Eric Ryle's The Sub Report, that oasis of news for submarine aficionados, turned one yesterday.

Inalienable, and of this World

Nick Provenzo reports on a "defense" of freedom that relies on the exact same premise that animates the Islamists.
What is astonishing about Jaffa's thesis is his utter unwillingness to come to grips with intellectual history. Why, if faith in God is the fount of all individual liberty, did it take mankind almost 1,800 years to get from the Sermon on the Mount to the Declaration of Independence? Why the Dark Ages? Why the repression of scientists such as Galileo? Why the Inquisition? Why the wars of religion? And why the First Amendment, which protects the individual's right not to have a religion, if all freedom springs from faith in God?
A Question for Objectivists and Fellow Travelers

Diana Hsieh asks a more interesting question than the usual "How did you first learn about Ayn Rand?" that many Objectivists and Ayn Rand fans ask one another.
When Objectivists meet for the first time, they often inquire about each other's early history with Ayn Rand, particularly how they discovered her fiction and philosophy. That's a fine and dandy question, but here's a somewhat different one: At what point in reading Ayn Rand did you realize that she had something really significant to contribute to your understanding of the world?
That's a harder question than you might think.

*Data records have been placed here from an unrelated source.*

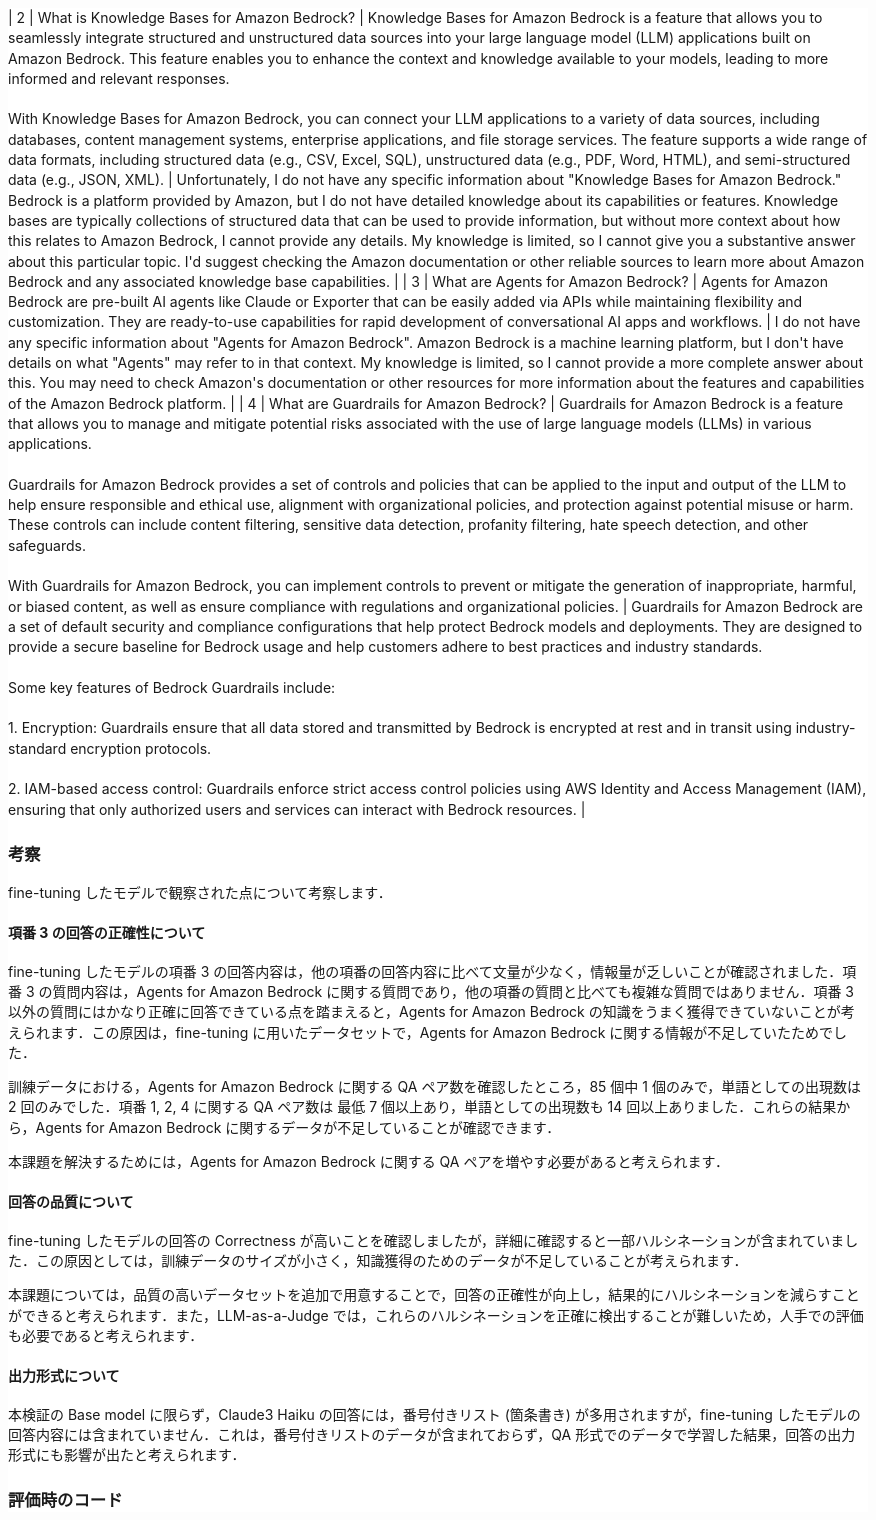 | 2   | What is Knowledge Bases for Amazon Bedrock? | Knowledge Bases for Amazon Bedrock is a feature that allows you to seamlessly integrate structured and unstructured data sources into your large language model (LLM) applications built on Amazon Bedrock. This feature enables you to enhance the context and knowledge available to your models, leading to more informed and relevant responses.<br><br>With Knowledge Bases for Amazon Bedrock, you can connect your LLM applications to a variety of data sources, including databases, content management systems, enterprise applications, and file storage services. The feature supports a wide range of data formats, including structured data (e.g., CSV, Excel, SQL), unstructured data (e.g., PDF, Word, HTML), and semi-structured data (e.g., JSON, XML).                                                                 | Unfortunately, I do not have any specific information about "Knowledge Bases for Amazon Bedrock." Bedrock is a platform provided by Amazon, but I do not have detailed knowledge about its capabilities or features. Knowledge bases are typically collections of structured data that can be used to provide information, but without more context about how this relates to Amazon Bedrock, I cannot provide any details. My knowledge is limited, so I cannot give you a substantive answer about this particular topic. I'd suggest checking the Amazon documentation or other reliable sources to learn more about Amazon Bedrock and any associated knowledge base capabilities.                                                         |
| 3   | What are Agents for Amazon Bedrock?         | Agents for Amazon Bedrock are pre-built AI agents like Claude or Exporter that can be easily added via APIs while maintaining flexibility and customization. They are ready-to-use capabilities for rapid development of conversational AI apps and workflows.                                                                                                                                                                                                                                                                                                                                                                                                                                                                                                                                                                             | I do not have any specific information about "Agents for Amazon Bedrock". Amazon Bedrock is a machine learning platform, but I don't have details on what "Agents" may refer to in that context. My knowledge is limited, so I cannot provide a more complete answer about this. You may need to check Amazon's documentation or other resources for more information about the features and capabilities of the Amazon Bedrock platform.                                                                                                                                                                                                                                                                                                      |
| 4   | What are Guardrails for Amazon Bedrock?     | Guardrails for Amazon Bedrock is a feature that allows you to manage and mitigate potential risks associated with the use of large language models (LLMs) in various applications.<br><br>Guardrails for Amazon Bedrock provides a set of controls and policies that can be applied to the input and output of the LLM to help ensure responsible and ethical use, alignment with organizational policies, and protection against potential misuse or harm. These controls can include content filtering, sensitive data detection, profanity filtering, hate speech detection, and other safeguards.<br><br>With Guardrails for Amazon Bedrock, you can implement controls to prevent or mitigate the generation of inappropriate, harmful, or biased content, as well as ensure compliance with regulations and organizational policies. | Guardrails for Amazon Bedrock are a set of default security and compliance configurations that help protect Bedrock models and deployments. They are designed to provide a secure baseline for Bedrock usage and help customers adhere to best practices and industry standards.<br><br>Some key features of Bedrock Guardrails include:<br><br>1. Encryption: Guardrails ensure that all data stored and transmitted by Bedrock is encrypted at rest and in transit using industry-standard encryption protocols.<br><br>2. IAM-based access control: Guardrails enforce strict access control policies using AWS Identity and Access Management (IAM), ensuring that only authorized users and services can interact with Bedrock resources. |

### 考察

fine-tuning したモデルで観察された点について考察します．

#### 項番 3 の回答の正確性について

fine-tuning したモデルの項番 3 の回答内容は，他の項番の回答内容に比べて文量が少なく，情報量が乏しいことが確認されました．項番 3 の質問内容は，Agents for Amazon Bedrock に関する質問であり，他の項番の質問と比べても複雑な質問ではありません．項番 3 以外の質問にはかなり正確に回答できている点を踏まえると，Agents for Amazon Bedrock の知識をうまく獲得できていないことが考えられます．この原因は，fine-tuning に用いたデータセットで，Agents for Amazon Bedrock に関する情報が不足していたためでした．

訓練データにおける，Agents for Amazon Bedrock に関する QA ペア数を確認したところ，85 個中 1 個のみで，単語としての出現数は 2 回のみでした．項番 1, 2, 4 に関する QA ペア数は 最低 7 個以上あり，単語としての出現数も 14 回以上ありました．これらの結果から，Agents for Amazon Bedrock に関するデータが不足していることが確認できます．

本課題を解決するためには，Agents for Amazon Bedrock に関する QA ペアを増やす必要があると考えられます．

#### 回答の品質について

fine-tuning したモデルの回答の Correctness が高いことを確認しましたが，詳細に確認すると一部ハルシネーションが含まれていました．この原因としては，訓練データのサイズが小さく，知識獲得のためのデータが不足していることが考えられます．

本課題については，品質の高いデータセットを追加で用意することで，回答の正確性が向上し，結果的にハルシネーションを減らすことができると考えられます．また，LLM-as-a-Judge では，これらのハルシネーションを正確に検出することが難しいため，人手での評価も必要であると考えられます．

#### 出力形式について

本検証の Base model に限らず，Claude3 Haiku の回答には，番号付きリスト (箇条書き) が多用されますが，fine-tuning したモデルの回答内容には含まれていません．これは，番号付きリストのデータが含まれておらず，QA 形式でのデータで学習した結果，回答の出力形式にも影響が出たと考えられます．

### 評価時のコード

As for me, I encountered Rand when I was focused on whether or not there was a God. While she was the only one I encountered who gave a definitive "No" as an answer, she also demonstrated through her writings on so many other things that that question isn't even the most fundamental one could ask. So what really got my attention was the fact that there was so much more that needed to be thought through and understood before one could answer the kinds of questions one needed to guide one's life.

Religion of Peace Roundup

Amit Ghate continues his excellent coverage of matters related to the current war that started with the Battle of the Cartoons with a rather chilling roundup. Here's a quote from just his first excerpt.
The Pakistani terrorist group Jamaat ul Fuqra is using Islamic schools in the United States as training facilities, confirms a joint investigative report by an intelligence think tank and an independent reporter.

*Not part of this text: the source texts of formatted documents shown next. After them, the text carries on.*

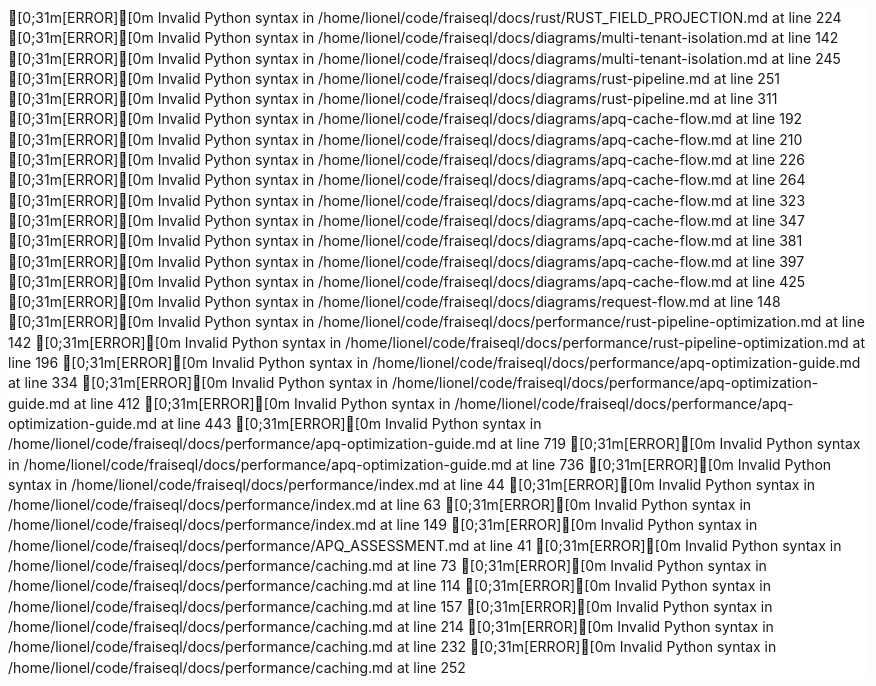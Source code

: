 [0;31m[ERROR][0m Invalid Python syntax in /home/lionel/code/fraiseql/docs/rust/RUST_FIELD_PROJECTION.md at line 224
[0;31m[ERROR][0m Invalid Python syntax in /home/lionel/code/fraiseql/docs/diagrams/multi-tenant-isolation.md at line 142
[0;31m[ERROR][0m Invalid Python syntax in /home/lionel/code/fraiseql/docs/diagrams/multi-tenant-isolation.md at line 245
[0;31m[ERROR][0m Invalid Python syntax in /home/lionel/code/fraiseql/docs/diagrams/rust-pipeline.md at line 251
[0;31m[ERROR][0m Invalid Python syntax in /home/lionel/code/fraiseql/docs/diagrams/rust-pipeline.md at line 311
[0;31m[ERROR][0m Invalid Python syntax in /home/lionel/code/fraiseql/docs/diagrams/apq-cache-flow.md at line 192
[0;31m[ERROR][0m Invalid Python syntax in /home/lionel/code/fraiseql/docs/diagrams/apq-cache-flow.md at line 210
[0;31m[ERROR][0m Invalid Python syntax in /home/lionel/code/fraiseql/docs/diagrams/apq-cache-flow.md at line 226
[0;31m[ERROR][0m Invalid Python syntax in /home/lionel/code/fraiseql/docs/diagrams/apq-cache-flow.md at line 264
[0;31m[ERROR][0m Invalid Python syntax in /home/lionel/code/fraiseql/docs/diagrams/apq-cache-flow.md at line 323
[0;31m[ERROR][0m Invalid Python syntax in /home/lionel/code/fraiseql/docs/diagrams/apq-cache-flow.md at line 347
[0;31m[ERROR][0m Invalid Python syntax in /home/lionel/code/fraiseql/docs/diagrams/apq-cache-flow.md at line 381
[0;31m[ERROR][0m Invalid Python syntax in /home/lionel/code/fraiseql/docs/diagrams/apq-cache-flow.md at line 397
[0;31m[ERROR][0m Invalid Python syntax in /home/lionel/code/fraiseql/docs/diagrams/apq-cache-flow.md at line 425
[0;31m[ERROR][0m Invalid Python syntax in /home/lionel/code/fraiseql/docs/diagrams/request-flow.md at line 148
[0;31m[ERROR][0m Invalid Python syntax in /home/lionel/code/fraiseql/docs/performance/rust-pipeline-optimization.md at line 142
[0;31m[ERROR][0m Invalid Python syntax in /home/lionel/code/fraiseql/docs/performance/rust-pipeline-optimization.md at line 196
[0;31m[ERROR][0m Invalid Python syntax in /home/lionel/code/fraiseql/docs/performance/apq-optimization-guide.md at line 334
[0;31m[ERROR][0m Invalid Python syntax in /home/lionel/code/fraiseql/docs/performance/apq-optimization-guide.md at line 412
[0;31m[ERROR][0m Invalid Python syntax in /home/lionel/code/fraiseql/docs/performance/apq-optimization-guide.md at line 443
[0;31m[ERROR][0m Invalid Python syntax in /home/lionel/code/fraiseql/docs/performance/apq-optimization-guide.md at line 719
[0;31m[ERROR][0m Invalid Python syntax in /home/lionel/code/fraiseql/docs/performance/apq-optimization-guide.md at line 736
[0;31m[ERROR][0m Invalid Python syntax in /home/lionel/code/fraiseql/docs/performance/index.md at line 44
[0;31m[ERROR][0m Invalid Python syntax in /home/lionel/code/fraiseql/docs/performance/index.md at line 63
[0;31m[ERROR][0m Invalid Python syntax in /home/lionel/code/fraiseql/docs/performance/index.md at line 149
[0;31m[ERROR][0m Invalid Python syntax in /home/lionel/code/fraiseql/docs/performance/APQ_ASSESSMENT.md at line 41
[0;31m[ERROR][0m Invalid Python syntax in /home/lionel/code/fraiseql/docs/performance/caching.md at line 73
[0;31m[ERROR][0m Invalid Python syntax in /home/lionel/code/fraiseql/docs/performance/caching.md at line 114
[0;31m[ERROR][0m Invalid Python syntax in /home/lionel/code/fraiseql/docs/performance/caching.md at line 157
[0;31m[ERROR][0m Invalid Python syntax in /home/lionel/code/fraiseql/docs/performance/caching.md at line 214
[0;31m[ERROR][0m Invalid Python syntax in /home/lionel/code/fraiseql/docs/performance/caching.md at line 232
[0;31m[ERROR][0m Invalid Python syntax in /home/lionel/code/fraiseql/docs/performance/caching.md at line 252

A covert visit to an encampment in the Catskill Mountains near Hancock, N.Y., called "Islamberg" found neighboring residents deeply concerned about military-style training taking place there but frustrated by the lack of attention from federal authorities, said the report by the Northeast Intelligence Network, which worked with an Internet blogger, "CP," to publish an interim report.
Hmmm. That sounds disturbingly familiar.

Upcoming Carnivals

Martin Lindeskog will be hosting a Danish-themed "Carnival of the Recipes" on March 4, which happens to be the same day that Nick Provenzo will be kicking off the first Carnival of the Objectivists.

He had a vision!

This reminds me of that old Father Guido Sarducci skit, "Find the Pope in the Pizza".

Nature Deficit Disorder

Andrew Dalton reports on the latest attempt by liberals to claim that, if you don't agree with them, something is wrong with you. Er, I mean -- "market" their emotionalist fads.

He's back!

Toiler has returned from a prolonged vacation in beautiful New Zealand.

Not Blinded by Science

Not content to show my advancing age with one old pop cultural reference, I've used a second. Mike N. has concluded his series on the science establishment. Links to his previous posts are in the sidebar to the right. I liked this line, but it doesn't do him justice: "You know you're listening to a member of an establishment when ... [h]e says his findings are so urgent and catastrophic there is no time to verify them. Government must act now."